Why would a representation through modal ellipsis make events more intimate than straightforward depiction might? Zooming in on the slapping and the resultant tears seems to be the traditional approach to bringing a slapping into view. However, more often than not, this has the debilitating effect of informing the audience of what events are happening, without particularly engaging, or implicating the audience with these events. This engaging, I submit, forms part of the effects of intimation.
Making events intimate, engaging the audience, why would one want that in the first place? My analysis suggests that intimation induces the beholder’s imagination to come up with his own memories of similar aspects of events and to incorporate, one way or the other, these into what is represented. Experiences of slaps, of humiliation, of indignity, disrespect, whatever: as long as one’s personal history with these fits the events depicted, and brings them to live.

Why discuss intimation in the context of aesthetic properties?

I introduced the example of intimation in the discussion about aesthetic properties, because it is one of the ways in which an aesthetic property rather is an expressive property than a merely perceptual, intrinsic, or objective one that can be pointed at. It is also an example of an aesthetic event (rather than ‘property’) that involves a reference to the personal contribution of the beholder–next to a reference to what cultures deem worthy of attention through direct inspection (which answers to Marcia Eaton’s approach).

Norms of correctness

The example of the coffee cup, however, also illustrates that the personal contribution on behalf of the audience does not commit a philosophical aesthetics to a subjectivist relativist position. One who were to conclude that in the eyes of the director, Robert Bresson, the slapping apparently was not as important as the spilled coffee, would simply have misunderstood the scene.
Put differently, intimation too answers to norms of correctness–which is not saying that the exact expressive quality that is being intimated is an objective property!

Intimation and supervenience

Intimation, also, seems a case in point against the relevance and applicability of the notion of supervenience. What would be the relation between the basic properties of coffee spilling over a shaking coffee cup, and the intimated nature of the slapping as a major event in the lives of these two people?
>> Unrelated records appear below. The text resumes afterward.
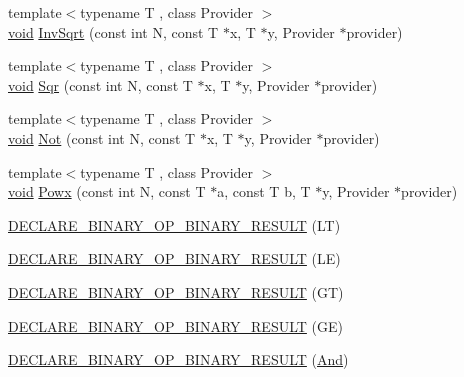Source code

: \begin{DoxyCompactItemize}
\item 
{\footnotesize template$<$typename T , class Provider $>$ }\\\mbox{\hyperlink{mlasi_8h_a88f941d423cb2a819b70a1358982b1a6}{void}} \mbox{\hyperlink{namespaceonnxruntime_1_1math_aafc55a4569db93087c7ad94ab8555b77}{Inv\+Sqrt}} (const int N, const T $\ast$x, T $\ast$y, Provider $\ast$provider)
\item 
{\footnotesize template$<$typename T , class Provider $>$ }\\\mbox{\hyperlink{mlasi_8h_a88f941d423cb2a819b70a1358982b1a6}{void}} \mbox{\hyperlink{namespaceonnxruntime_1_1math_a91dbfd47e8a79e041fbf4fe56738a0d6}{Sqr}} (const int N, const T $\ast$x, T $\ast$y, Provider $\ast$provider)
\item 
{\footnotesize template$<$typename T , class Provider $>$ }\\\mbox{\hyperlink{mlasi_8h_a88f941d423cb2a819b70a1358982b1a6}{void}} \mbox{\hyperlink{namespaceonnxruntime_1_1math_a855745167c5f67a4917f5adf2f252c5d}{Not}} (const int N, const T $\ast$x, T $\ast$y, Provider $\ast$provider)
\item 
{\footnotesize template$<$typename T , class Provider $>$ }\\\mbox{\hyperlink{mlasi_8h_a88f941d423cb2a819b70a1358982b1a6}{void}} \mbox{\hyperlink{namespaceonnxruntime_1_1math_a818db5fb0354360ec0fc716f810543b9}{Powx}} (const int N, const T $\ast$a, const T b, T $\ast$y, Provider $\ast$provider)
\item 
\mbox{\hyperlink{namespaceonnxruntime_1_1math_a7bb2b93dae6a441dcdac632655a2244f}{D\+E\+C\+L\+A\+R\+E\+\_\+\+B\+I\+N\+A\+R\+Y\+\_\+\+O\+P\+\_\+\+B\+I\+N\+A\+R\+Y\+\_\+\+R\+E\+S\+U\+LT}} (LT)
\item 
\mbox{\hyperlink{namespaceonnxruntime_1_1math_a9f7a049b4e19a9695b35f0b574860e24}{D\+E\+C\+L\+A\+R\+E\+\_\+\+B\+I\+N\+A\+R\+Y\+\_\+\+O\+P\+\_\+\+B\+I\+N\+A\+R\+Y\+\_\+\+R\+E\+S\+U\+LT}} (LE)
\item 
\mbox{\hyperlink{namespaceonnxruntime_1_1math_ab49b1b8fa78b100281285fcc891f439e}{D\+E\+C\+L\+A\+R\+E\+\_\+\+B\+I\+N\+A\+R\+Y\+\_\+\+O\+P\+\_\+\+B\+I\+N\+A\+R\+Y\+\_\+\+R\+E\+S\+U\+LT}} (GT)
\item 
\mbox{\hyperlink{namespaceonnxruntime_1_1math_a835de68d90ac52cc6e1a4e3c347143f3}{D\+E\+C\+L\+A\+R\+E\+\_\+\+B\+I\+N\+A\+R\+Y\+\_\+\+O\+P\+\_\+\+B\+I\+N\+A\+R\+Y\+\_\+\+R\+E\+S\+U\+LT}} (GE)
\item 
\mbox{\hyperlink{namespaceonnxruntime_1_1math_a606495a2dc67a80a8716b0d10a0b057b}{D\+E\+C\+L\+A\+R\+E\+\_\+\+B\+I\+N\+A\+R\+Y\+\_\+\+O\+P\+\_\+\+B\+I\+N\+A\+R\+Y\+\_\+\+R\+E\+S\+U\+LT}} (\mbox{\hyperlink{classonnxruntime_1_1And}{And}})

\end{DoxyCompactItemize}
Surely, no other spilling coffee cup is going to relate exactly these meanings.
So supervenientists would have to identify more and more elements of the scene as its basic properties having no other stopping point for this expansion than a thought like: “now we have identified enough basic properties to explain why audiences feel that this event is important in the lives of these two people”.
This, however, ‘begs the question’. We would want the basic properties to be identifiable on their own terms lest they don’t explain what supervenes on them, but merely repeat that. (I suspect that supervenience is often used in this question-begging manner).
The term ‘intimation’ suggests that we need a psychologically more complex theory to account for the nature of expressive properties. [Whether that account be expandable to aesthetic properties in general, is another matter.]